(Stored data entries)

::::::::

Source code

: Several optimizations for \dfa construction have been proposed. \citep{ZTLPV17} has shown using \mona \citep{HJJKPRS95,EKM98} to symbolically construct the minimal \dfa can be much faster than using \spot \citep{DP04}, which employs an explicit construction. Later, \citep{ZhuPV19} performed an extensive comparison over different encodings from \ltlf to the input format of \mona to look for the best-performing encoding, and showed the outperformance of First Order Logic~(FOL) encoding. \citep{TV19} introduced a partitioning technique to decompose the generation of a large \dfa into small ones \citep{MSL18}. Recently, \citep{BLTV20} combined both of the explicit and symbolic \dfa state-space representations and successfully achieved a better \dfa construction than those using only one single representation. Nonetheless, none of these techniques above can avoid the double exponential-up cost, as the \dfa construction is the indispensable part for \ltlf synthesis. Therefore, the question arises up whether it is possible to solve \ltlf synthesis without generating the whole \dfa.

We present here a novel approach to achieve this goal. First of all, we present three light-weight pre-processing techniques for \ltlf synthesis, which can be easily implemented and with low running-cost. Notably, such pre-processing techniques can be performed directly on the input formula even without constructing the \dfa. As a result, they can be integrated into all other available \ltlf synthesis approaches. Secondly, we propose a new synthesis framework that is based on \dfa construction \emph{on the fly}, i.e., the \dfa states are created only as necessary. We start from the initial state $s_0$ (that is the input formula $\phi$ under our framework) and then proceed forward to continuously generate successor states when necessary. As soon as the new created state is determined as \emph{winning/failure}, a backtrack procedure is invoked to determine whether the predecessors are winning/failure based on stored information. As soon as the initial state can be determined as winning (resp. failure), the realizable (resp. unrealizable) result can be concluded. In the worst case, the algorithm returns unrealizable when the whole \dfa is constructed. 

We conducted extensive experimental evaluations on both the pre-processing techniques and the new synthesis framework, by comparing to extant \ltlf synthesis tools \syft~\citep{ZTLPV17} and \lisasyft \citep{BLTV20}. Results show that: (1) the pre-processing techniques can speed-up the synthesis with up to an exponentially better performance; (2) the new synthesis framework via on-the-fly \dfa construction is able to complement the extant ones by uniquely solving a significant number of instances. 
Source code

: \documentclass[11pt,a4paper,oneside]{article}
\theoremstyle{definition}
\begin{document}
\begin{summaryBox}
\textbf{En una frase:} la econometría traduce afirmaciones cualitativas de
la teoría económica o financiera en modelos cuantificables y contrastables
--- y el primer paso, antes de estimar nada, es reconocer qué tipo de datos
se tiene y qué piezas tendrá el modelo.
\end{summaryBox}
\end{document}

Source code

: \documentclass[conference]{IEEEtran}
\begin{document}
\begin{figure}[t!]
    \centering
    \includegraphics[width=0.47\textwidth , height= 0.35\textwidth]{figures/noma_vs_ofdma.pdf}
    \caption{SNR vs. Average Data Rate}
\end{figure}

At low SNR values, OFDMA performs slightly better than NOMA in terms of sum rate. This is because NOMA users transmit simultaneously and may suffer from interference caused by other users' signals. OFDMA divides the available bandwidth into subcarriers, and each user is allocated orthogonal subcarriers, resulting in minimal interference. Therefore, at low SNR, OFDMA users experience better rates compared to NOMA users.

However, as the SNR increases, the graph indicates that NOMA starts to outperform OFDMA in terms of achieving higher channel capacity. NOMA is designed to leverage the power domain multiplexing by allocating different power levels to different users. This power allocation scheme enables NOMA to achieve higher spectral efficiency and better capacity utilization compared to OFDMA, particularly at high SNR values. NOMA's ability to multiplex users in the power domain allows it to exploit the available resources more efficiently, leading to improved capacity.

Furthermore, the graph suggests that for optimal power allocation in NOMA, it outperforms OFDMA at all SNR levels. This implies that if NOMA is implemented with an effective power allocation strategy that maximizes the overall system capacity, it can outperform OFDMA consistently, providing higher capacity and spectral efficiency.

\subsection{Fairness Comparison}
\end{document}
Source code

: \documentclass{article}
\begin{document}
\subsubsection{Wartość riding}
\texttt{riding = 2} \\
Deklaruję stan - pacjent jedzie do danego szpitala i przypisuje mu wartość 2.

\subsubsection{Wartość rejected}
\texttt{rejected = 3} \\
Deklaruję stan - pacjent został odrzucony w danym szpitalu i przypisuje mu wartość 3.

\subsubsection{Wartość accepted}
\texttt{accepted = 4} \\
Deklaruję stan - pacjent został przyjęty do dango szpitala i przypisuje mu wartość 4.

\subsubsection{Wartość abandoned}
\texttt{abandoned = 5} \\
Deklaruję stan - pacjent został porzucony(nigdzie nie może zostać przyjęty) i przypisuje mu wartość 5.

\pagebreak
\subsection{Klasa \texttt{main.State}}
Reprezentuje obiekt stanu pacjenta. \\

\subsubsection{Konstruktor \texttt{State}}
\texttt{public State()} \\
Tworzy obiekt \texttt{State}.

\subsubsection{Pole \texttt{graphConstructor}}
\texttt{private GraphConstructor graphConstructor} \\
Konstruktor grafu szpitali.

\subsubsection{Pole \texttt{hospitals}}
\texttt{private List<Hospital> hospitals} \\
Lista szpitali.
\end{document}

::::::::

- **Problem description**:
Once the records end, copy them all again exactly.

- **Answer section**:
Source code

: Several optimizations for \dfa construction have been proposed. \citep{ZTLPV17} has shown using \mona \citep{HJJKPRS95,EKM98} to symbolically construct the minimal \dfa can be much faster than using \spot \citep{DP04}, which employs an explicit construction. Later, \citep{ZhuPV19} performed an extensive comparison over different encodings from \ltlf to the input format of \mona to look for the best-performing encoding, and showed the outperformance of First Order Logic~(FOL) encoding. \citep{TV19} introduced a partitioning technique to decompose the generation of a large \dfa into small ones \citep{MSL18}. Recently, \citep{BLTV20} combined both of the explicit and symbolic \dfa state-space representations and successfully achieved a better \dfa construction than those using only one single representation. Nonetheless, none of these techniques above can avoid the double exponential-up cost, as the \dfa construction is the indispensable part for \ltlf synthesis. Therefore, the question arises up whether it is possible to solve \ltlf synthesis without generating the whole \dfa.

We present here a novel approach to achieve this goal. First of all, we present three light-weight pre-processing techniques for \ltlf synthesis, which can be easily implemented and with low running-cost. Notably, such pre-processing techniques can be performed directly on the input formula even without constructing the \dfa. As a result, they can be integrated into all other available \ltlf synthesis approaches. Secondly, we propose a new synthesis framework that is based on \dfa construction \emph{on the fly}, i.e., the \dfa states are created only as necessary. We start from the initial state $s_0$ (that is the input formula $\phi$ under our framework) and then proceed forward to continuously generate successor states when necessary. As soon as the new created state is determined as \emph{winning/failure}, a backtrack procedure is invoked to determine whether the predecessors are winning/failure based on stored information. As soon as the initial state can be determined as winning (resp. failure), the realizable (resp. unrealizable) result can be concluded. In the worst case, the algorithm returns unrealizable when the whole \dfa is constructed. 

We conducted extensive experimental evaluations on both the pre-processing techniques and the new synthesis framework, by comparing to extant \ltlf synthesis tools \syft~\citep{ZTLPV17} and \lisasyft \citep{BLTV20}. Results show that: (1) the pre-processing techniques can speed-up the synthesis with up to an exponentially better performance; (2) the new synthesis framework via on-the-fly \dfa construction is able to complement the extant ones by uniquely solving a significant number of instances. 
Source code

: \documentclass[11pt,a4paper,oneside]{article}
\theoremstyle{definition}
\begin{document}
\begin{summaryBox}
\textbf{En una frase:} la econometría traduce afirmaciones cualitativas de
la teoría económica o financiera en modelos cuantificables y contrastables
--- y el primer paso, antes de estimar nada, es reconocer qué tipo de datos
se tiene y qué piezas tendrá el modelo.
\end{summaryBox}
\end{document}

Source code

: \documentclass[conference]{IEEEtran}
\begin{document}
\begin{figure}[t!]
    \centering
    \includegraphics[width=0.47\textwidth , height= 0.35\textwidth]{figures/noma_vs_ofdma.pdf}
    \caption{SNR vs. Average Data Rate}
\end{figure}

At low SNR values, OFDMA performs slightly better than NOMA in terms of sum rate. This is because NOMA users transmit simultaneously and may suffer from interference caused by other users' signals. OFDMA divides the available bandwidth into subcarriers, and each user is allocated orthogonal subcarriers, resulting in minimal interference. Therefore, at low SNR, OFDMA users experience better rates compared to NOMA users.

However, as the SNR increases, the graph indicates that NOMA starts to outperform OFDMA in terms of achieving higher channel capacity. NOMA is designed to leverage the power domain multiplexing by allocating different power levels to different users. This power allocation scheme enables NOMA to achieve higher spectral efficiency and better capacity utilization compared to OFDMA, particularly at high SNR values. NOMA's ability to multiplex users in the power domain allows it to exploit the available resources more efficiently, leading to improved capacity.

Furthermore, the graph suggests that for optimal power allocation in NOMA, it outperforms OFDMA at all SNR levels. This implies that if NOMA is implemented with an effective power allocation strategy that maximizes the overall system capacity, it can outperform OFDMA consistently, providing higher capacity and spectral efficiency.

\subsection{Fairness Comparison}
\end{document}
Source code

: \documentclass{article}
\begin{document}
\subsubsection{Wartość riding}
\texttt{riding = 2} \\
Deklaruję stan - pacjent jedzie do danego szpitala i przypisuje mu wartość 2.

\subsubsection{Wartość rejected}
\texttt{rejected = 3} \\
Deklaruję stan - pacjent został odrzucony w danym szpitalu i przypisuje mu wartość 3.

\subsubsection{Wartość accepted}
\texttt{accepted = 4} \\
Deklaruję stan - pacjent został przyjęty do dango szpitala i przypisuje mu wartość 4.

\subsubsection{Wartość abandoned}
\texttt{abandoned = 5} \\
Deklaruję stan - pacjent został porzucony(nigdzie nie może zostać przyjęty) i przypisuje mu wartość 5.

\pagebreak
\subsection{Klasa \texttt{main.State}}
Reprezentuje obiekt stanu pacjenta. \\

\subsubsection{Konstruktor \texttt{State}}
\texttt{public State()} \\
Tworzy obiekt \texttt{State}.

\subsubsection{Pole \texttt{graphConstructor}}
\texttt{private GraphConstructor graphConstructor} \\
Konstruktor grafu szpitali.

\subsubsection{Pole \texttt{hospitals}}
\texttt{private List<Hospital> hospitals} \\
Lista szpitali.
\end{document}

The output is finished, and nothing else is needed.